▶ **WHAT YOU SHOULD DO**: If a line in the entries below contains the word "library", it counts; report how many such lines there are, and only that number.

(Plain-text document sources)
——
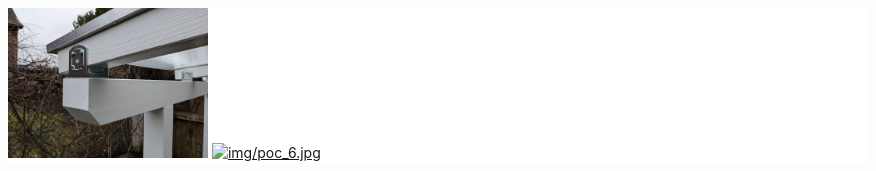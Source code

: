 [<img src="img/poc_5.jpg" alt="img/poc_5.jpg" width="200"/>](img/poc_5.jpg)
[<img src="img/poc_6.jpg" alt="img/poc_6.jpg" width="200"/>](img/poc_6.jpg)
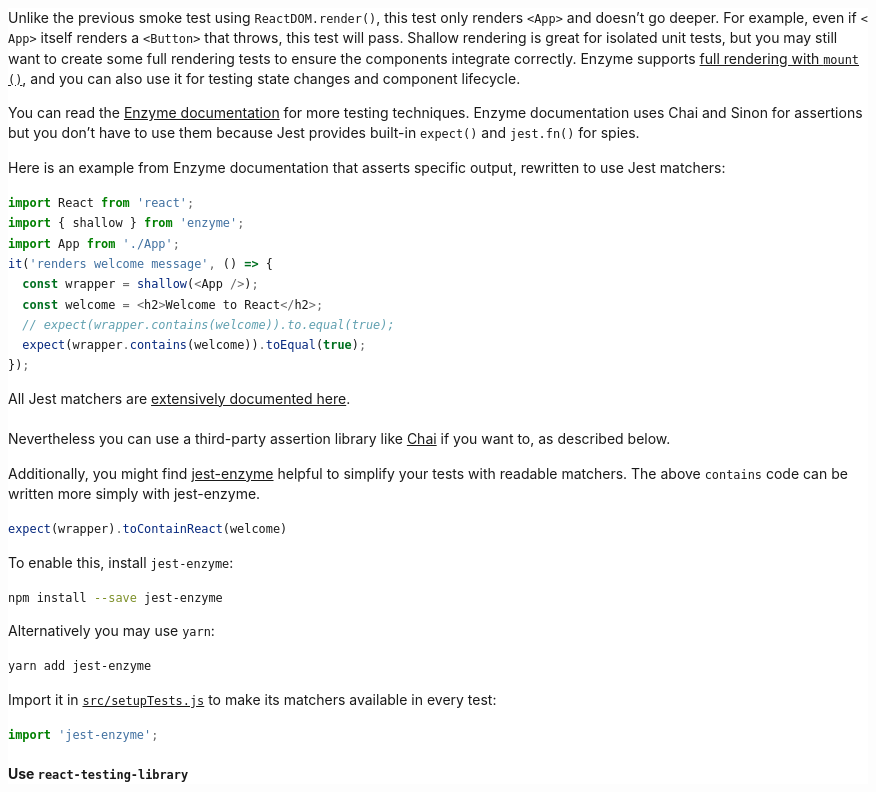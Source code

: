 Unlike the previous smoke test using `ReactDOM.render()`, this test only renders `<App>` and doesn’t go deeper. For example, even if `<App>` itself renders a `<Button>` that throws, this test will pass. Shallow rendering is great for isolated unit tests, but you may still want to create some full rendering tests to ensure the components integrate correctly. Enzyme supports [full rendering with `mount()`](http://airbnb.io/enzyme/docs/api/mount.html), and you can also use it for testing state changes and component lifecycle.	

You can read the [Enzyme documentation](http://airbnb.io/enzyme/) for more testing techniques. Enzyme documentation uses Chai and Sinon for assertions but you don’t have to use them because Jest provides built-in `expect()` and `jest.fn()` for spies.	

Here is an example from Enzyme documentation that asserts specific output, rewritten to use Jest matchers:	

```js	
import React from 'react';	
import { shallow } from 'enzyme';	
import App from './App';	
it('renders welcome message', () => {	
  const wrapper = shallow(<App />);	
  const welcome = <h2>Welcome to React</h2>;	
  // expect(wrapper.contains(welcome)).to.equal(true);	
  expect(wrapper.contains(welcome)).toEqual(true);	
});	
```	

All Jest matchers are [extensively documented here](http://facebook.github.io/jest/docs/en/expect.html).<br>	
Nevertheless you can use a third-party assertion library like [Chai](http://chaijs.com/) if you want to, as described below.	

Additionally, you might find [jest-enzyme](https://github.com/blainekasten/enzyme-matchers) helpful to simplify your tests with readable matchers. The above `contains` code can be written more simply with jest-enzyme.	

```js	
expect(wrapper).toContainReact(welcome)	
```	

To enable this, install `jest-enzyme`:	

```sh	
npm install --save jest-enzyme	
```	

Alternatively you may use `yarn`:	

```sh	
yarn add jest-enzyme	
```	

Import it in [`src/setupTests.js`](#initializing-test-environment) to make its matchers available in every test:	

```js	
import 'jest-enzyme';	
```	

#### Use `react-testing-library`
——
▶ **ANSWER SPACE**: 2